Start of Exercise inputs
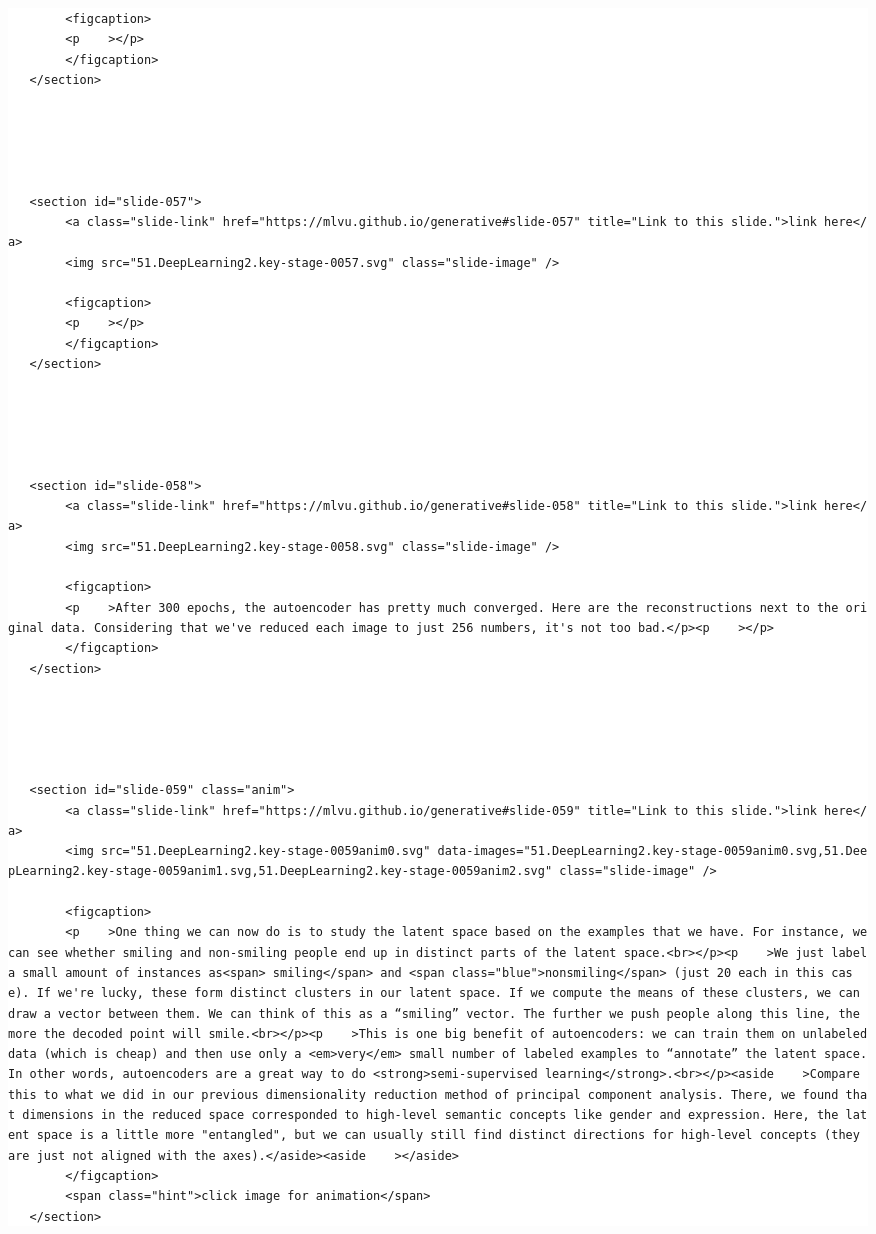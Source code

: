             <figcaption>
            <p    ></p>
            </figcaption>
       </section>





       <section id="slide-057">
            <a class="slide-link" href="https://mlvu.github.io/generative#slide-057" title="Link to this slide.">link here</a>
            <img src="51.DeepLearning2.key-stage-0057.svg" class="slide-image" />

            <figcaption>
            <p    ></p>
            </figcaption>
       </section>





       <section id="slide-058">
            <a class="slide-link" href="https://mlvu.github.io/generative#slide-058" title="Link to this slide.">link here</a>
            <img src="51.DeepLearning2.key-stage-0058.svg" class="slide-image" />

            <figcaption>
            <p    >After 300 epochs, the autoencoder has pretty much converged. Here are the reconstructions next to the original data. Considering that we've reduced each image to just 256 numbers, it's not too bad.</p><p    ></p>
            </figcaption>
       </section>





       <section id="slide-059" class="anim">
            <a class="slide-link" href="https://mlvu.github.io/generative#slide-059" title="Link to this slide.">link here</a>
            <img src="51.DeepLearning2.key-stage-0059anim0.svg" data-images="51.DeepLearning2.key-stage-0059anim0.svg,51.DeepLearning2.key-stage-0059anim1.svg,51.DeepLearning2.key-stage-0059anim2.svg" class="slide-image" />

            <figcaption>
            <p    >One thing we can now do is to study the latent space based on the examples that we have. For instance, we can see whether smiling and non-smiling people end up in distinct parts of the latent space.<br></p><p    >We just label a small amount of instances as<span> smiling</span> and <span class="blue">nonsmiling</span> (just 20 each in this case). If we're lucky, these form distinct clusters in our latent space. If we compute the means of these clusters, we can draw a vector between them. We can think of this as a “smiling” vector. The further we push people along this line, the more the decoded point will smile.<br></p><p    >This is one big benefit of autoencoders: we can train them on unlabeled data (which is cheap) and then use only a <em>very</em> small number of labeled examples to “annotate” the latent space. In other words, autoencoders are a great way to do <strong>semi-supervised learning</strong>.<br></p><aside    >Compare this to what we did in our previous dimensionality reduction method of principal component analysis. There, we found that dimensions in the reduced space corresponded to high-level semantic concepts like gender and expression. Here, the latent space is a little more "entangled", but we can usually still find distinct directions for high-level concepts (they are just not aligned with the axes).</aside><aside    ></aside>
            </figcaption>
            <span class="hint">click image for animation</span>
       </section>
End of Exercise inputs
**What the task requires**
Using the listing above, pick out each line that contains the word "href", then copy it.

**Solution for this problem**
            <a class="slide-link" href="https://mlvu.github.io/generative#slide-057" title="Link to this slide.">link here</a>
            <a class="slide-link" href="https://mlvu.github.io/generative#slide-058" title="Link to this slide.">link here</a>
            <a class="slide-link" href="https://mlvu.github.io/generative#slide-059" title="Link to this slide.">link here</a>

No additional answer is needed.